Sieben Grundwitze

■ Spurensicherung über den Schenkelklopferhumor einer abgelaufenen Zeit: "Jonny, der Heizer", 22.15 Uhr, ZDF

Der kleine Mann auf der Bühne ist im wahrsten Sinn eine Witzfigur. Jonny Buchardt ist „Alleinunterhalter“. Als Handlungsreisender in Sachen Lachen tritt er bei der Weihnachtsfeier der Sparkasse oder der Jahresvollversammlung der Kaninchenzüchter auf. Sein Humor ist nicht gerade englisch, er zündet erst nach dem dritten Glas Bier.

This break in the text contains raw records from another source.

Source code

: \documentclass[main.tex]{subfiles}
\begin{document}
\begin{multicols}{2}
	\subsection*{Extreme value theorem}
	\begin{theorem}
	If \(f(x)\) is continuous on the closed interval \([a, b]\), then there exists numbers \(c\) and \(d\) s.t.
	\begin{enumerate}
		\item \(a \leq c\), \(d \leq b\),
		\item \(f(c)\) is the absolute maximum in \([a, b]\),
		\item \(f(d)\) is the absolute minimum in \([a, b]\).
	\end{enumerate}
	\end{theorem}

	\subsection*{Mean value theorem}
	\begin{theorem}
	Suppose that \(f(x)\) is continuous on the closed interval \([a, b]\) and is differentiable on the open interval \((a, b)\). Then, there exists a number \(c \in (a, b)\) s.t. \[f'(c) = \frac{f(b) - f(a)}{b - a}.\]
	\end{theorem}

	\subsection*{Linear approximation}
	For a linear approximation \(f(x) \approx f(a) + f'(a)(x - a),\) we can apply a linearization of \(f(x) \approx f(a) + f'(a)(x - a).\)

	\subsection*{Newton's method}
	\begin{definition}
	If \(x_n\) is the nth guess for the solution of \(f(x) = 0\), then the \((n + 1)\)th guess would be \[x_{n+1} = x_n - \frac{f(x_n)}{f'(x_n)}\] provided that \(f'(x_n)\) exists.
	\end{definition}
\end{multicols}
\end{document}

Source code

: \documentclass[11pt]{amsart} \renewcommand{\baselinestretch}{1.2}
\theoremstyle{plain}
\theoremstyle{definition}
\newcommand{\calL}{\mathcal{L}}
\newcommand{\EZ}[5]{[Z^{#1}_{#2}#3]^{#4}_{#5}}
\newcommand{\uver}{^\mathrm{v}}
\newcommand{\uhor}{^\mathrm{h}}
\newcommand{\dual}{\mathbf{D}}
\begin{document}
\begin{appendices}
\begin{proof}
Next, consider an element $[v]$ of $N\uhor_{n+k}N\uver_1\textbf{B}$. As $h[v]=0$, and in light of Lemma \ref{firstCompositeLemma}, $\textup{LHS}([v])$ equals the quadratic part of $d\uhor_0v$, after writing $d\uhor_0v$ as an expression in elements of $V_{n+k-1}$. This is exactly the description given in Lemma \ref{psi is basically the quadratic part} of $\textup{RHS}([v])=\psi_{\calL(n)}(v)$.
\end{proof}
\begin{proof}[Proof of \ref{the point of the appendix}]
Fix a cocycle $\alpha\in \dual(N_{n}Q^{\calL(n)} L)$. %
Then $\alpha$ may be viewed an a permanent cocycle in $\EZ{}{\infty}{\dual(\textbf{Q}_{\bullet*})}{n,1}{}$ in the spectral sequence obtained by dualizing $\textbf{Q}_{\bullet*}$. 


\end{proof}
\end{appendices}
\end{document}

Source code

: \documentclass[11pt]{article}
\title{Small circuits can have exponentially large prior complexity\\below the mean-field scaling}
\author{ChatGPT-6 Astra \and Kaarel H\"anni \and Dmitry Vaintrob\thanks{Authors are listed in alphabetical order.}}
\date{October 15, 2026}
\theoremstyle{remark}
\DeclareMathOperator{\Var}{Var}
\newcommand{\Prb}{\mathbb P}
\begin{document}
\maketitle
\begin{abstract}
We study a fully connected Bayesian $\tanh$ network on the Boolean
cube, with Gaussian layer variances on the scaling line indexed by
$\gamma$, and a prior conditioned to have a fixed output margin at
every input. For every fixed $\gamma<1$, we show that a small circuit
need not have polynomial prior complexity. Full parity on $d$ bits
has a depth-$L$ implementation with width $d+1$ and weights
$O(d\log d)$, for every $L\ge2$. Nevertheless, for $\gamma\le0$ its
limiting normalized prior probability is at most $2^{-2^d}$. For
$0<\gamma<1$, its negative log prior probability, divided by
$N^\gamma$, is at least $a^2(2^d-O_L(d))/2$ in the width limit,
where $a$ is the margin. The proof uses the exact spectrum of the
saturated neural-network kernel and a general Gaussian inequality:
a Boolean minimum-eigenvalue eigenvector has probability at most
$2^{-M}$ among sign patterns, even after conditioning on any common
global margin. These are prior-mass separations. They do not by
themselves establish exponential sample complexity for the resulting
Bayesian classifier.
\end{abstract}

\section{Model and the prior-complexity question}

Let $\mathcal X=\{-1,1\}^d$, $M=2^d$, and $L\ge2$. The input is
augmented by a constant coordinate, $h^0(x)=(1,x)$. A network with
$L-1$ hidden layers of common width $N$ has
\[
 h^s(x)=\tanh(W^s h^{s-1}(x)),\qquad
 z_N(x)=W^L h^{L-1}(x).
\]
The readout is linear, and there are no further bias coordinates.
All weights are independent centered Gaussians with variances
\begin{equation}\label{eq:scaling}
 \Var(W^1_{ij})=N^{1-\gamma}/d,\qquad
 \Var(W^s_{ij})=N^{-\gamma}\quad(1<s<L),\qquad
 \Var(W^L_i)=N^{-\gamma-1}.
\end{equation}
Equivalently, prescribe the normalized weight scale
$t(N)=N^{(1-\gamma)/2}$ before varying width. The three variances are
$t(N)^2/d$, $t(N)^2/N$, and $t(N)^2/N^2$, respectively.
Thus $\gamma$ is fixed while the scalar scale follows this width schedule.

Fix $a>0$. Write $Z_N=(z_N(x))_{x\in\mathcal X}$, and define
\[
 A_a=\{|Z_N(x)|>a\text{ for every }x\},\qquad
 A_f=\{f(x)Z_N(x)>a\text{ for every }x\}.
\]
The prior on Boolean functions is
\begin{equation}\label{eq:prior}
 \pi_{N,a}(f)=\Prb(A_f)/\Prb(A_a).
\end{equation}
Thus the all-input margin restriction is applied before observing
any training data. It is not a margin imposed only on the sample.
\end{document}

Die Dokumentaristen Mischka Popp und Thomas Bergmann haben diesem Fossil der Branche ein liebevolles Porträt gewidmet. Im Rahmen der ZDF-Reportagereihe „37o“ zeichnet ihr Film „Jonny, der Heizer“ in beiläufig geführten Gesprächen das Leben des Komikers nach und entwickelt dabei ganz beiläufig auch eine kleine Mediengeschichte des Lachens.

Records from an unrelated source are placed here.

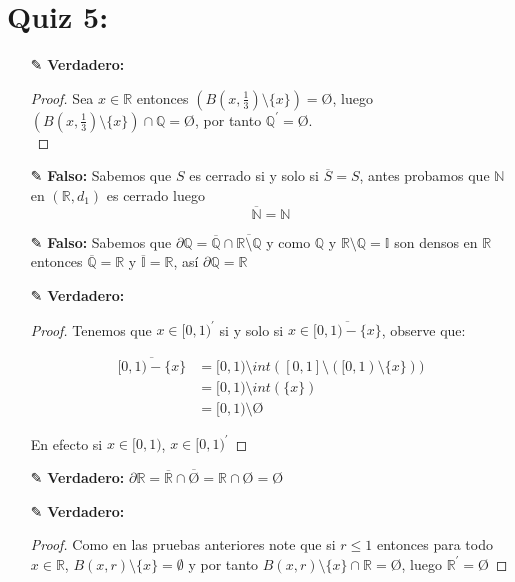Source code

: \section{Quiz 5: }

\begin{itemize}
    \item[✎]\textbf{Verdadero: }\\
    \begin{proof}
        Sea $x \in \mathbb{R}$ entonces $(B(x,\frac{1}{3})\setminus \{x\})=\text{\O}$, luego $(B(x,\frac{1}{3})\setminus \{x\})\cap \mathbb{Q}=$\O, por tanto $\mathbb{Q}^{\prime}=$\O.\\ 
    \end{proof}


    \item[✎] \textbf{Falso: }Sabemos que $S$ es cerrado si y solo si $\overline{S}=S$, antes probamos que $\mathbb{N}$ en $(\mathbb{R},d_1)$ es cerrado luego $$\overline{\mathbb{N}}=\mathbb{N}$$


    \item[✎] \textbf{Falso: }Sabemos que $\partial \mathbb{Q}=$$\overline{\mathbb{Q}}\cap$$\overline{\mathbb{R}\setminus\mathbb{Q}}$ y como $\mathbb{Q}$ y $\mathbb{R}\setminus\mathbb{Q}=\mathbb{I}$ son densos en $\mathbb{R}$ entonces $\overline{\mathbb{Q}}=\mathbb{R}$ y $\overline{\mathbb{I}}=\mathbb{R}$, así $\partial \mathbb{Q}=\mathbb{R}$


    \item[✎] \textbf{Verdadero: }\\
    \begin{proof}
        Tenemos que $x \in [0,1)^{\prime}$ si y solo si $x \in \overline{[0,1)-\{x\}}$, observe que:
        
        \begin{align*}
            \overline{[0,1)-\{x\}}&=[0,1)\setminus int([0,1]\setminus ([0,1)\setminus \{x\}))\\
            &=[0,1)\setminus int(\{x\})\\
            &=[0,1)\setminus \text{\O}
        \end{align*}
        
        En efecto si $x\in [0,1)$, $x \in [0,1)^{\prime}$ 
    \end{proof}

    \item[✎]\textbf{Verdadero: }$\partial \mathbb{R}=$$\overline{\mathbb{R}}\cap$$\overline{\text{\O}}=\mathbb{R}\cap$\O$=$\O


    \item[✎]\textbf{Verdadero: } \\
    \begin{proof}
        Como en las pruebas anteriores note que si $r\leq1$ entonces para todo $x\in \mathbb{R}$, $B(x,r)\setminus\{x\}=$$\emptyset$ y por tanto $B(x,r)\setminus\{x\}\cap \mathbb{R}=$\O, luego $\mathbb{R}^{\prime}=$\O
    \end{proof}



\end{itemize}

Jonny Buchardt war einst ein gefragter Entertainer. Er kennt alle Varietés von Bombay bis Helsinki, von Amsterdam bis Zürich. Nach dem Krieg war er einer der ersten deutschen Komiker, die im Ausland auftraten und ihre Sketche auf englisch präsentierten. Bekannt wurde er mit einer Parodie auf eine Gin-Werbung. In den sechziger Jahren dann lernten die Deutschen durch Jonny Buchardt ein neues Wort kennen: Crazy- Show – seine eigene Fernsehsendung, die damit begann, daß Jonny aus dem Apparat heraus durch die zerspringende Mattscheibe aufs Publikum feuerte: „Niemand schläft bei meiner Show!“ Im Gegensatz dazu wirkt Wigald Bonings „Dranbleiben, ich pfeife auf Sie“ unendlich abgestanden.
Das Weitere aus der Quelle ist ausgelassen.